Уильям Генри Уэлч – самый влиятельный и компетентный человек в истории американской медицины. Один из его коллег как-то заметил, что «он мог преобразить жизнь человека простым щелчком пальцев». Когда Уэлч впервые присутствовал на вскрытии умершего от гриппа, он сказал: «Должно быть, это какая-то новая инфекция или чума».
Естественно, Уэлч не имел никакого отношения к этим переменам, однако он сыграл непосредственную (и выдающуюся) роль в таком же преображении медицины – и в особенности американской медицины.
Его имя служило парадной вывеской, а его собственный опыт воплощал и отражал опыт множества людей его поколения. Но он не был просто символом и «типичным представителем». Подобно гравюрам Маурица Эшера, его жизнь и вытекала из жизни других, и одновременно определяла жизни тех, кто будет после него, и тех, кто придет потом, и тех, кто родится у них… и так далее, до наших дней.

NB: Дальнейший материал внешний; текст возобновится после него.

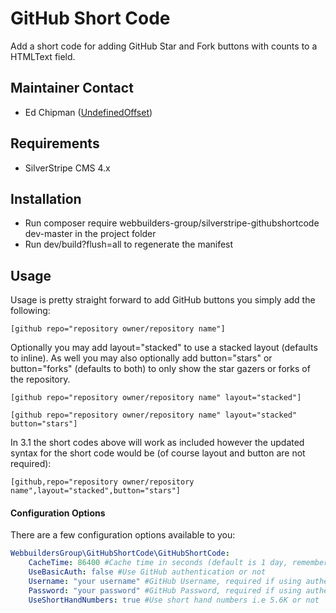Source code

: GitHub Short Code
=================
Add a short code for adding GitHub Star and Fork buttons with counts to a HTMLText field.

## Maintainer Contact
* Ed Chipman ([UndefinedOffset](https://github.com/UndefinedOffset))

## Requirements
* SilverStripe CMS 4.x


## Installation
* Run composer require webbuilders-group/silverstripe-githubshortcode dev-master in the project folder
* Run dev/build?flush=all to regenerate the manifest


## Usage
Usage is pretty straight forward to add GitHub buttons you simply add the following:
```
[github repo="repository owner/repository name"]
```

Optionally you may add layout="stacked" to use a stacked layout (defaults to inline). As well you may also optionally add button="stars" or button="forks" (defaults to both) to only show the star gazers or forks of the repository.
```
[github repo="repository owner/repository name" layout="stacked"]

[github repo="repository owner/repository name" layout="stacked" button="stars"]
```

In 3.1 the short codes above will work as included however the updated syntax for the short code would be (of course layout and button are not required):
```
[github,repo="repository owner/repository name",layout="stacked",button="stars"]
```


#### Configuration Options
There are a few configuration options available to you:

```yml
WebbuildersGroup\GitHubShortCode\GitHubShortCode:
    CacheTime: 86400 #Cache time in seconds (default is 1 day, remember the GitHub api is rate limited)
    UseBasicAuth: false #Use GitHub authentication or not
    Username: "your username" #GitHub Username, required if using authentication
    Password: "your password" #GitHub Password, required if using authentication
    UseShortHandNumbers: true #Use short hand numbers i.e 5.6K or not
```
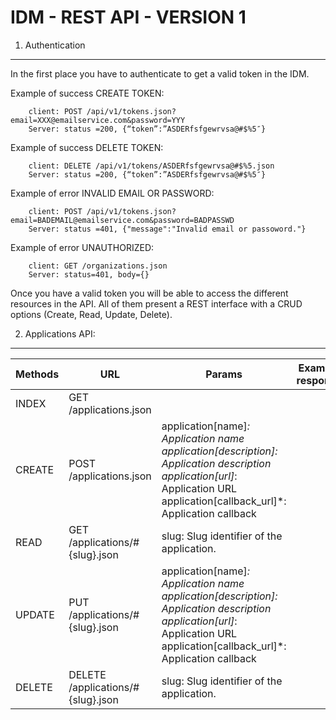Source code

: 
IDM - REST API - VERSION 1
==================


1. Authentication
-------------------------------------------
In the first place you have to authenticate to get a valid token in the IDM.

Example of success CREATE TOKEN:
```
    client: POST /api/v1/tokens.json?email=XXX@emailservice.com&password=YYY
    Server: status =200, {“token”:”ASDERfsfgewrvsa@#$%5″}
```  
Example of success DELETE TOKEN:
```
    client: DELETE /api/v1/tokens/ASDERfsfgewrvsa@#$%5.json
    Server: status =200, {“token”:”ASDERfsfgewrvsa@#$%5″}
```

Example of error INVALID EMAIL OR PASSWORD:
```
    client: POST /api/v1/tokens.json?email=BADEMAIL@emailservice.com&password=BADPASSWD
    Server: status =401, {"message":"Invalid email or passoword."}
```

Example of error UNAUTHORIZED:
```
    client: GET /organizations.json
    Server: status=401, body={}
```


Once you have a valid token you will be able to access the different resources in the API. All of them present a REST interface with a CRUD options (Create, Read, Update, Delete).

2. Applications API:
--------------------------

| Methods | URL                               | Params                                                                                                                                                                     | Example response |
|---------|-----------------------------------|----------------------------------------------------------------------------------------------------------------------------------------------------------------------------|------------------|
| INDEX   | GET /applications.json            |                                                                                                                                                                            |                  |
| CREATE  | POST /applications.json           | application[name]*: Application name application[description]: Application description application[url]*: Application URL application[callback_url]*: Application callback |                  |
| READ    | GET /applications/#{slug}.json    | slug: Slug identifier of the application.                                                                                                                                  |                  |
| UPDATE  | PUT /applications/#{slug}.json    | application[name]*: Application name application[description]: Application description application[url]*: Application URL application[callback_url]*: Application callback |                  |
| DELETE  | DELETE /applications/#{slug}.json | slug: Slug identifier of the application.                                                                                                                                  |                  |



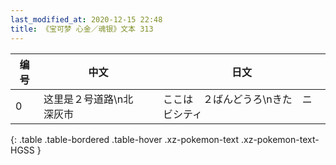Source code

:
 ```yaml
---
last_modified_at: 2020-12-15 22:48
title: 《宝可梦 心金／魂银》文本 313
---
```

| 编号 | 中文 | 日文 |
| ---- | ---- | ---- |
| 0 | 这里是２号道路\n北　深灰市 | ここは　２ばんどうろ\nきた　ニビシティ |
{: .table .table-bordered .table-hover .xz-pokemon-text .xz-pokemon-text-HGSS }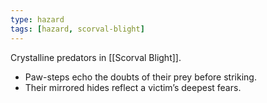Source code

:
 ```yaml
---
type: hazard
tags: [hazard, scorval-blight]
---
```

Crystalline predators in [[Scorval Blight]].  
- Paw-steps echo the doubts of their prey before striking.  
- Their mirrored hides reflect a victim’s deepest fears.  

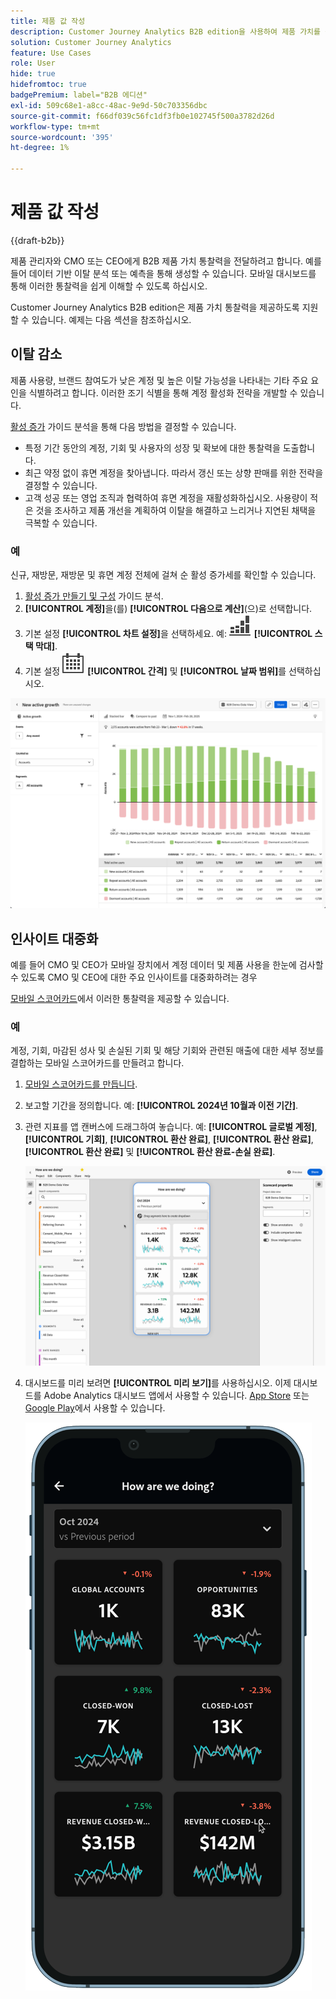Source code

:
 ```yaml
---
title: 제품 값 작성
description: Customer Journey Analytics B2B edition을 사용하여 제품 가치를 구축하는 방법에 대해 알아봅니다.
solution: Customer Journey Analytics
feature: Use Cases
role: User
hide: true
hidefromtoc: true
badgePremium: label="B2B 에디션"
exl-id: 509c68e1-a8cc-48ac-9e9d-50c703356dbc
source-git-commit: f66df039c56fc1df3fb0e102745f500a3782d26d
workflow-type: tm+mt
source-wordcount: '395'
ht-degree: 1%

---
```


# 제품 값 작성

{{draft-b2b}}

제품 관리자와 CMO 또는 CEO에게 B2B 제품 가치 통찰력을 전달하려고 합니다. 예를 들어 데이터 기반 이탈 분석 또는 예측을 통해 생성할 수 있습니다. 모바일 대시보드를 통해 이러한 통찰력을 쉽게 이해할 수 있도록 하십시오.

Customer Journey Analytics B2B edition은 제품 가치 통찰력을 제공하도록 지원할 수 있습니다. 예제는 다음 섹션을 참조하십시오.


## 이탈 감소

제품 사용량, 브랜드 참여도가 낮은 계정 및 높은 이탈 가능성을 나타내는 기타 주요 요인을 식별하려고 합니다. 이러한 조기 식별을 통해 계정 활성화 전략을 개발할 수 있습니다.

[활성 증가](/help/guided-analysis/types/active-growth.md) 가이드 분석을 통해 다음 방법을 결정할 수 있습니다.

* 특정 기간 동안의 계정, 기회 및 사용자의 성장 및 확보에 대한 통찰력을 도출합니다.
* 최근 약정 없이 휴면 계정을 찾아냅니다. 따라서 갱신 또는 상향 판매를 위한 전략을 결정할 수 있습니다.
* 고객 성공 또는 영업 조직과 협력하여 휴면 계정을 재활성화하십시오. 사용량이 적은 것을 조사하고 제품 개선을 계획하여 이탈을 해결하고 느리거나 지연된 채택을 극복할 수 있습니다.

### 예

신규, 재방문, 재방문 및 휴면 계정 전체에 걸쳐 순 활성 증가세를 확인할 수 있습니다.

1. [활성 증가 만들기 및 구성](/help/guided-analysis/types/active-growth.md) 가이드 분석.
1. **[!UICONTROL 계정]**&#x200B;을(를) **[!UICONTROL 다음으로 계산]**(으)로 선택합니다.
1. 기본 설정 **[!UICONTROL 차트 설정]**&#x200B;을 선택하세요. 예: ![GraphBarVerticalStacked](/help/assets/icons/GraphBarVerticalStacked.svg) **[!UICONTROL 스택 막대]**.
1. 기본 설정 ![일정](/help/assets/icons/Calendar.svg) **[!UICONTROL 간격]** 및 **[!UICONTROL 날짜 범위]**&#x200B;를 선택하십시오.

![B2B 사용 사례 - 제품 값 작성 - 이탈 감소 - 활성 증가](assets/b2b-uc-build-product-value-active-growth.png)


## 인사이트 대중화

예를 들어 CMO 및 CEO가 모바일 장치에서 계정 데이터 및 제품 사용을 한눈에 검사할 수 있도록 CMO 및 CEO에 대한 주요 인사이트를 대중화하려는 경우

[모바일 스코어카드](/help/mobile-app/home.md)에서 이러한 통찰력을 제공할 수 있습니다.

### 예

계정, 기회, 마감된 성사 및 손실된 기회 및 해당 기회와 관련된 매출에 대한 세부 정보를 결합하는 모바일 스코어카드를 만들려고 합니다.

1. [모바일 스코어카드를 만듭니다](/help/mobile-app/create-scorecard.md).
1. 보고할 기간을 정의합니다. 예: **[!UICONTROL 2024년 10월과 이전 기간]**.
1. 관련 지표를 앱 캔버스에 드래그하여 놓습니다. 예: **[!UICONTROL 글로벌 계정]**, **[!UICONTROL 기회]**, **[!UICONTROL 환산 완료]**, **[!UICONTROL 환산 완료]**, **[!UICONTROL 환산 완료]** 및 **[!UICONTROL 환산 완료-손실 완료]**.

   ![B2B 사용 사례 - 제품 값 작성 - 통찰력 대중화 - 모바일 스코어카드](assets/b2b-uc-build-product-value-mobile-scorecard.png)

1. 대시보드를 미리 보려면 **[!UICONTROL 미리 보기]**&#x200B;를 사용하십시오. 이제 대시보드를 Adobe Analytics 대시보드 앱에서 사용할 수 있습니다. [App Store](https://apps.apple.com/us/app/adobe-analytics-dashboards/id1509062264) 또는 [Google Play](https://play.google.com/store/apps/details?id=com.adobe.analyticsdashboards)에서 사용할 수 있습니다.

   ![B2B 사용 사례 - 제품 값 작성 - 통찰력 민주화 - 모바일 스코어카드 미리 보기](assets/b2b-uc-build-product-value-mobile-scorecard-preview.png)
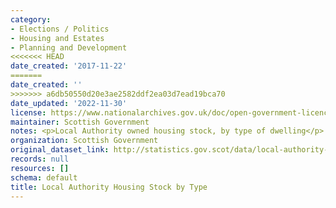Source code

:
 ```yaml
---
category:
- Elections / Politics
- Housing and Estates
- Planning and Development
<<<<<<< HEAD
date_created: '2017-11-22'
=======
date_created: ''
>>>>>>> a6db50550d20e3ae2582ddf2ea03d7ead19bca70
date_updated: '2022-11-30'
license: https://www.nationalarchives.gov.uk/doc/open-government-licence/version/3/
maintainer: Scottish Government
notes: <p>Local Authority owned housing stock, by type of dwelling</p>
organization: Scottish Government
original_dataset_link: http://statistics.gov.scot/data/local-authority-housing-stock-by-type
records: null
resources: []
schema: default
title: Local Authority Housing Stock by Type
---
```

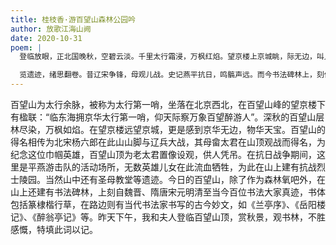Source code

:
 ```yaml
---
title: 桂枝香·游百望山森林公园吟
author: 放歌江海山阙
date: 2020-10-31
poem: |
  登临放眼，正北国晚秋，空碧云淡。千里太行霜浸，万枫红焰。望京楼上京城眺，际无边，叫人惊叹。琼楼霄耸，车流不息，彩舟澄淀。

  览遗迹，绪思翻卷。昔辽宋争锋，母观儿战。史记燕平抗日，鸣髇声远。而今书法碑林上，刻佳文、楷草行篆。暖风轻拂，斜阳映照，一时忘返。
---
```


百望山为太行余脉，被称为太行第一哨，坐落在北京西北，在百望山峰的望京楼下有楹联：“临东海拥京华太行第一哨，仰天际察万象百望醉游人”。深秋的百望山层林尽染，万枫如焰。在望京楼远望京城，更是感到京华无边，物华天宝。百望山的得名相传为北宋杨六郎在此山山脚与辽兵大战，其母畲太君在山顶观战而得名，为纪念这位巾帼英雄，百望山顶为老太君置像设观，供人凭吊。在抗日战争期间，这里是平燕游击队的活动场所，无数英雄儿女在此流血牺牲，为此在山上建有抗战烈士陵园。当然山中还有圣母教堂等遗迹。今日的百望山，除了作为森林氧吧外，在山上还建有书法碑林，上刻自魏晋、隋唐宋元明清至当今百位书法大家真迹，书体包括篆棣楷行草，在路边则有当代书法家书写的古今妙文，如《兰亭序》、《岳阳楼记》、《醉翁亭记》等。昨天下午，我和夫人登临百望山顶，赏秋景，观书林，不胜感慨，特填此词以记。
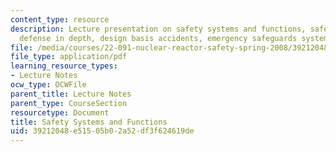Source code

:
 ```yaml
---
content_type: resource
description: Lecture presentation on safety systems and functions, safety analysis,
  defense in depth, design basis accidents, emergency safeguards systems, and containment.
file: /media/courses/22-091-nuclear-reactor-safety-spring-2008/39212048e51505b02a52df3f624619de_MIT22_091S08_lec09.pdf
file_type: application/pdf
learning_resource_types:
- Lecture Notes
ocw_type: OCWFile
parent_title: Lecture Notes
parent_type: CourseSection
resourcetype: Document
title: Safety Systems and Functions
uid: 39212048-e515-05b0-2a52-df3f624619de
---
```

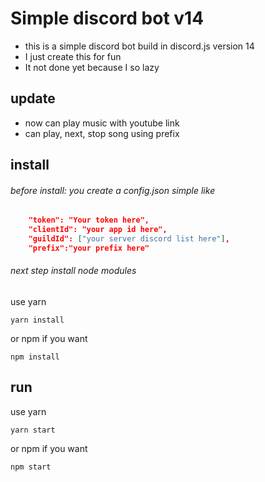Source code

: # Simple discord bot v14

<!-- description -->

-   this is a simple discord bot build in discord.js version 14
-   I just create this for fun
-   It not done yet because I so lazy

## update

-   now can play music with youtube link
-   can play, next, stop song using prefix

## install

###### before install: you create a config.json simple like

```json
    "token": "Your token here",
    "clientId": "your app id here",
    "guildId": ["your server discord list here"],
    "prefix":"your prefix here"
```

###### next step install node modules

use yarn

```yarn
yarn install
```

or npm if you want

```npm
npm install
```

## run

use yarn

```yarn
yarn start
```

or npm if you want

```npm
npm start
```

Уэлч не совершил никакой революции в науке – революцией была вся его жизнь. Он был личностью – и вместе с тем театром; он был одновременно импресарио, драматургом, строителем. Он, подобно театральному актеру, играл собственную жизнь как единственный спектакль, который произвел неизгладимое впечатление на зрителей, а через них воздействовал и на других людей – уже за пределами театра. Строго говоря, Уэлч стоял во главе движения, создавшего великолепный и дерзкий научно-медицинский проект – возможно, величайший научно-медицинский проект в мировой истории. Наследие Уэлча не поддается объективному измерению, но оно было реальным. Это наследие – в его способности обращаться к человеческим душам.
Уэлч родился в 1850 г. в Норфолке, в маленьком захолустном городке на севере штата Коннектикут, где леса перемежаются с холмами. Дед Уэлча, брат деда, отец и четыре его брата были врачами. Отец даже побывал членом конгресса штата и в 1857 г. выступил с обращением к выпускникам Йельской медицинской школы. В нем он коснулся важности развития медицины, упомянув методы, о которых в Гарварде до 1868 г. даже не заговаривали, а также удивительную новую «клеточную теорию и ее влияние на представления о физиологии и патологии». Кроме того, Уэлч-старший сослался на труды Рудольфа Вирхова, которые в то время публиковались только в немецкоязычных журналах[58]. Он также заявил: «Все полученное до сих пор положительное знание… вытекает из точного наблюдения за фактами»[59].